NYR: Do you have a favorite celebrity?
ED: I’m in love with Nicki Minaj, and Rihanna is always a great interview. But you never want to interview your idols. You’ll be disappointed every time. I love Madonna, but when we interviewed her, she was just not there and it was a terrible time.
NYR: And tell us about your cast members. How do you come about them?
ED: Well, I’ve said this, I’ve said it in several interviews: I’m sort of like Dorothy skipping down the yellow brick road; I just keep collecting all these characters. We have a lot of people in this cast. Danielle Monaro, and Greg T, and Skeery, the producer, these three have been with us since we started the morning show. They started as interns; they never worked anywhere else. They never want to work anywhere else. Caroline Bermudez moved from Miami and joined us about eight years ago. She’s a huge name on the show. The list goes on and on. We got tons of people on the show.
NYR: What do you see as the future of radio? Are you concerned about it?
ED: No, I think if you have a good show, they will find you. Whether it’s over traditional radio station or on the Internet, which is where it’s going. We’re on two different streaming channels everyday.
NYR: I saw you on your Internet channel and you were actually physically doing the instrumentation. I was so surprised!
ED: You know what? That’s the old school radio guy in me. In the old days you ran your own board, you played your own songs, played your own commercial, you picked up the phone and you hung up the phone. I’m still in need of being in control of that. I really am. Because in my mind I know where we’re going and when we need to move. It’s probably a matter of time until they make me stop.
NYR: Tell me more about Staten Island and your association with the zoo there?
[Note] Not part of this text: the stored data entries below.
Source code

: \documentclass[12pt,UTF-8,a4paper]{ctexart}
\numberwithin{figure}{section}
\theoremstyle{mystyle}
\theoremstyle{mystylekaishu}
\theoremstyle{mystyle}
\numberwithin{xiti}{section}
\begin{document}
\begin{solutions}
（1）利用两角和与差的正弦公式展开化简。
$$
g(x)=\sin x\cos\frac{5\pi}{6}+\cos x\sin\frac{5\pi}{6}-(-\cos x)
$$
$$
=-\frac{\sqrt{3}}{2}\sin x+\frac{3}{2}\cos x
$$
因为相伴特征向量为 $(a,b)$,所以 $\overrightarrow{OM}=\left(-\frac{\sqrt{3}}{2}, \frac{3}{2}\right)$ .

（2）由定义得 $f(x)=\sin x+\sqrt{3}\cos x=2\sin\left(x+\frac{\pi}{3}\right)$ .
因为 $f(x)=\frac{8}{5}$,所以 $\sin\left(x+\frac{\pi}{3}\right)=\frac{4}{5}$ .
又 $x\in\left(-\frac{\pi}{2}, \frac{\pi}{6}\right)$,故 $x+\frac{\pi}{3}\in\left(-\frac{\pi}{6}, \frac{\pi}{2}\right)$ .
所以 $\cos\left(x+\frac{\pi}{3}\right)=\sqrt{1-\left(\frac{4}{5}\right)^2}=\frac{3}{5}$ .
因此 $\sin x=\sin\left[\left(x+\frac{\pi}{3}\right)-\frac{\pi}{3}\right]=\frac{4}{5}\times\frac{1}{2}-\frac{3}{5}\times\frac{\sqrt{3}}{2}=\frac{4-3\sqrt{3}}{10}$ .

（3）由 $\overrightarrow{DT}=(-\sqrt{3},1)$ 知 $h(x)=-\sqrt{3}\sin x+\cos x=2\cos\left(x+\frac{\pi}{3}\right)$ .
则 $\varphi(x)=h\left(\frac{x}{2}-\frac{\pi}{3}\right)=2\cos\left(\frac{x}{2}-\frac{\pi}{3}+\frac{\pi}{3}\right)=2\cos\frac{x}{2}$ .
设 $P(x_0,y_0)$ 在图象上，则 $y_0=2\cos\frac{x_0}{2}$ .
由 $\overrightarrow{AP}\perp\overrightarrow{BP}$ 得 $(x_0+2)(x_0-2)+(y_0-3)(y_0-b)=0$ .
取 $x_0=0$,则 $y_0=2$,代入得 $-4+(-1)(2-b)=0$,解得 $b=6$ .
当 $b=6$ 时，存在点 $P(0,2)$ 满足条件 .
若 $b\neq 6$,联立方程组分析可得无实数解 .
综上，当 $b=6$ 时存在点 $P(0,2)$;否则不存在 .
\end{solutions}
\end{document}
ED: I fell in love with the zoo. It just happened. It’s all Staten Island. And through my association with the zoo I came to love Staten Island. I have a lot of friends there. My partner is from Staten Island.
The Staten Island Zoo is such a New York City Treasure. It’s set in this beautiful New York City Park and has been there since the early 1900s. They have beautiful exhibits, fantastic gardens. We’re always bringing in new animals. I actually fly around the country from time to time to help them choose and adopt animals. It truly is a beautiful place to visit.
NYR: Tell us about the building that Z100 is in.
ED: For a moment, when I was studying architecture in Texas, I did a paper on this building. I came to New York and actually met with the building management. They took me on tour. That was back in the 1980s. Here it is twenty some years later: I’m working in it. It’s a beautiful building. It’s a cylinder. It’s great to be able to work, live, and play downtown in Tribeca. The energy just being in the city is so needed.
NYR: Who’s the personality that you respect most in the industry?
ED: I’ll tell you, Howard Stern. Howard Stern was the first to demand that they allow him to be honest on the air. He fought the management and told them to trust him, let him use his gut, and go on there and be honest. Howard Stern, in my opinion, was the originator of honesty in radio.
NYR: On a personal note, how was it to be gay and make it into the business?
ED: I think it’s always important for me to be honest with the audience about who I am and what I’m all about. But I’ve never wanted the show to be the Elvis’ gay show. We’re a collection of different personalities from different walks of life. I happen to be gay, I happen to be in a relationship. But I was a single gay for a while. I talked about what it’s like dating. It was never a problem.